# Directions for this task
Among the entries below, find the line with "Απ: $ (-\infty,-1]", then quote it and each following line up to and including the line with "Απ: $ ( -\infty, -2", and nothing else.

(Extracted records)
———

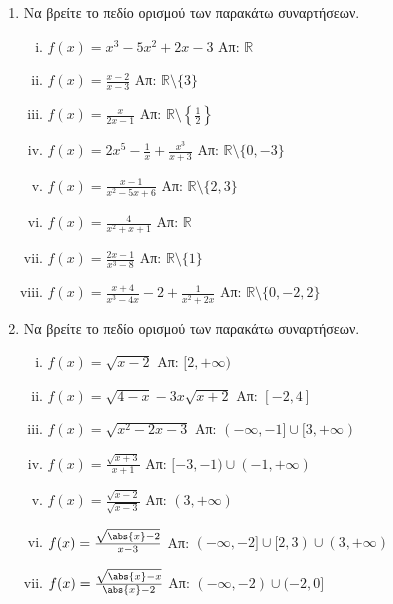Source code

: \documentclass[a4paper,table]{report}
\begin{document}
\begin{center}
\end{center}

\vspace{\baselineskip}


\begin{enumerate}
    \item  Να βρείτε το πεδίο ορισμού των παρακάτω συναρτήσεων.
        \begin{enumerate}[i)]
            \item $ f(x) = x^{3} - 5x^{2} + 2x -3 $ \hfill Απ: $ \mathbb{R} $
            \item $ f(x) = \frac{x-2}{x-3} $ \hfill Απ: $ \mathbb{R} \setminus 
                \{ 3 \} $ 
            \item $ f(x) = \frac{x}{2x-1} $ \hfill Απ: 
                $ \mathbb{R} \setminus \left\{ \frac{1}{2} \right\} $ 
            \item $ f(x) = 2x^{5} - \frac{1}{x} + \frac{x^{3}}{x+3}  $ \hfill 
                Απ: $ \mathbb{R} \setminus \{ 0, -3 \} $
            \item $ f(x) = \frac{x-1}{x^{2} - 5x + 6} $ \hfill Απ: 
                $ \mathbb{R} \setminus \{ 2,3 \}  $ 
            \item $ f(x) = \frac{4}{x^{2}+x+1} $ \hfill Απ: $ \mathbb{R} $ 
            \item $ f(x) = \frac{2x-1}{x^{3}-8} $ \hfill Απ: 
                $ \mathbb{R} \setminus \{ 1 \}  $ 
            \item $ f(x) = \frac{x+4}{x^{3}-4x} -2 + \frac{1}{x^{2}+2x} $ 
                \hfill Απ: $ \mathbb{R} \setminus \{ 0,-2,2 \} $ 
        \end{enumerate}

    \item  Να βρείτε το πεδίο ορισμού των παρακάτω συναρτήσεων.
        \begin{enumerate}[i)]
            \item $ f(x) = \sqrt{x-2} $ \hfill Απ: $[2,+\infty)$
            \item $ f(x) = \sqrt{4-x} -3x \sqrt{x+2} $ \hfill Απ: $ [-2,4] $ 
            \item $ f(x) = \sqrt{x^{2}-2x-3} $ \hfill Απ: $ (-\infty,-1] 
                \cup [3,+\infty) $  
            \item $ f(x) = \frac{\sqrt{x+3}}{x+1} $ \hfill Απ: 
                $ [-3,-1) \cup (-1,+\infty)  $ 
            \item $ f(x) = \frac{\sqrt{x-2}}{\sqrt{x-3}} $ \hfill Απ:
                $ ( 3, +\infty ) $  
            \item $ f(x) = \frac{\sqrt{\abs{x}-2}}{x-3} $ \hfill 
                Απ: $ ( -\infty, -2 ] \cup [2,3) \cup (3,+\infty) $ 
            \item $ f(x) = \frac{\sqrt{\abs{x}-x}}{\abs{x}-2} $ \hfill Απ: 
                $ (-\infty,-2) \cup (-2,0] $
        \end{enumerate}


\end{enumerate}
\end{document}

———

# Response to this exercise
            \item $ f(x) = \sqrt{x^{2}-2x-3} $ \hfill Απ: $ (-\infty,-1] 
                \cup [3,+\infty) $  
            \item $ f(x) = \frac{\sqrt{x+3}}{x+1} $ \hfill Απ: 
                $ [-3,-1) \cup (-1,+\infty)  $ 
            \item $ f(x) = \frac{\sqrt{x-2}}{\sqrt{x-3}} $ \hfill Απ:
                $ ( 3, +\infty ) $  
            \item $ f(x) = \frac{\sqrt{\abs{x}-2}}{x-3} $ \hfill 
                Απ: $ ( -\infty, -2 ] \cup [2,3) \cup (3,+\infty) $ 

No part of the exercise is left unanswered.